Wills are a tremendously useful asset for family historians. They can offer a broad range of information about your ancestors, from the practical to the personal. You can discover where your relative lived, the size of their estate, and get some insight into who their dependents were. Moreover, the division of the deceased’s assets – and indeed, what they left behind – can give you an idea of the kind of person they were. What, and who, did your relatives hold dear?

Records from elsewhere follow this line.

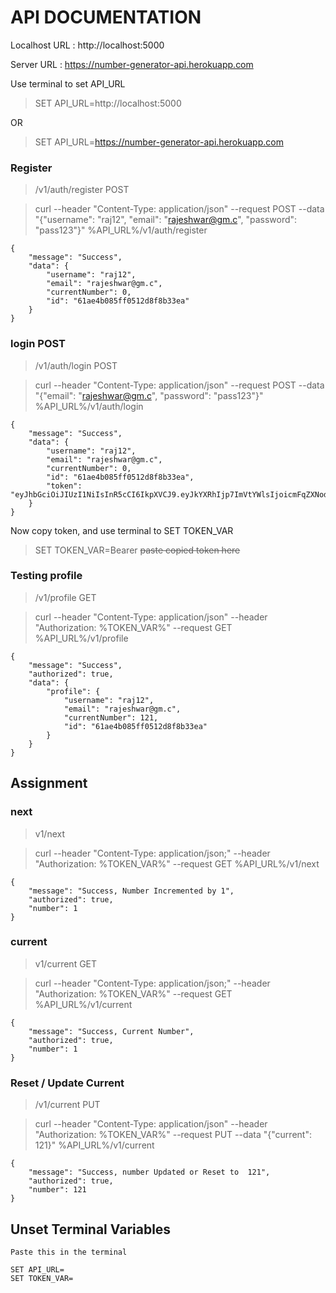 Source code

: # API DOCUMENTATION

Localhost URL : http://localhost:5000

Server URL : https://number-generator-api.herokuapp.com

Use terminal to set API_URL

>SET API_URL=http://localhost:5000

OR 

>SET API_URL=https://number-generator-api.herokuapp.com
### Register 
> /v1/auth/register POST

>curl --header "Content-Type: application/json" --request POST --data "{\"username\": \"raj12\", \"email\": \"rajeshwar@gm.c\", \"password\": \"pass123\"}" %API_URL%/v1/auth/register

```
{
	"message": "Success",
	"data": {
		"username": "raj12",
		"email": "rajeshwar@gm.c",
		"currentNumber": 0,
		"id": "61ae4b085ff0512d8f8b33ea"
	}
}
```

### login POST
> /v1/auth/login POST

>curl --header "Content-Type: application/json" --request POST --data "{\"email\": \"rajeshwar@gm.c\", \"password\": \"pass123\"}" %API_URL%/v1/auth/login

```
{
	"message": "Success",
	"data": {
		"username": "raj12",
		"email": "rajeshwar@gm.c",
		"currentNumber": 0,
		"id": "61ae4b085ff0512d8f8b33ea",
		"token": "eyJhbGciOiJIUzI1NiIsInR5cCI6IkpXVCJ9.eyJkYXRhIjp7ImVtYWlsIjoicmFqZXNod2FyQGdtLmMiLCJpZCI6IjYxYWU0YjA4NWZmMDUxMmQ4ZjhiMzNlYSIsInVzZXJuYW1lIjoicmFqMTIifSwiaWF0IjoxNjM4ODEyNDkwLCJleHAiOjE2Mzg4MTQyOTB9.nc2OlSu57v_bnA_JzYOh99cI5VUq74jl5F77SV6PwW8"
	}
}
```

Now copy token, and use terminal to SET TOKEN_VAR 

>SET TOKEN_VAR=Bearer ~~paste copied token here~~

### Testing profile 
>/v1/profile GET

> curl --header "Content-Type: application/json" --header "Authorization: %TOKEN_VAR%" --request GET %API_URL%/v1/profile

```
{
	"message": "Success",
	"authorized": true,
	"data": {
		"profile": {
			"username": "raj12",
			"email": "rajeshwar@gm.c",
			"currentNumber": 121,
			"id": "61ae4b085ff0512d8f8b33ea"
		}
	}
}
```
## Assignment

### next 
>v1/next

>curl --header "Content-Type: application/json;" --header "Authorization: %TOKEN_VAR%" --request GET %API_URL%/v1/next

```
{
	"message": "Success, Number Incremented by 1",
	"authorized": true,
	"number": 1
}
```

### current
> v1/current GET

>curl --header "Content-Type: application/json;" --header "Authorization: %TOKEN_VAR%" --request GET %API_URL%/v1/current

```
{
	"message": "Success, Current Number",
	"authorized": true,
	"number": 1
}
```

### Reset / Update Current
> /v1/current PUT

>curl --header "Content-Type: application/json" --header "Authorization: %TOKEN_VAR%" --request PUT --data "{\"current\": 121}" %API_URL%/v1/current

```
{
	"message": "Success, number Updated or Reset to  121",
	"authorized": true,
	"number": 121
}
```

## Unset Terminal Variables
```
Paste this in the terminal 

SET API_URL=
SET TOKEN_VAR=

```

Prior to 1858, grants of probate and administration for Irish wills were made by Church of Ireland courts. Disaster struck in 1922, when a huge proportion of Ireland’s testamentary records were destroyed in an explosion at the Public Record Office, including wills, administrations, and probate. Probate is the legal right to deal with someone’s property, money and possessions after their death. When someone dies, it’s sometimes possible to apply for a ‘grant of representation’, and records covering these can also be extremely useful when tracing your family tree.
Thankfully, all was not lost with the destruction of the office. The Index of Irish Wills 1484-1853 is still intact, and available to search on findmypast.com. It offers the only complete list of surviving wills and testamentary records. The Index covers every area of Ireland, making it the most comprehensive reference available. Every entry includes the name of the person who left a will - or who was covered by a grant of probate or administration, their address, and the location where the document was proven (such as a diocesan or the Prerogative court). Some entries also contain the person’s occupation, and almost half detail the names of the executors, as well as their addresses.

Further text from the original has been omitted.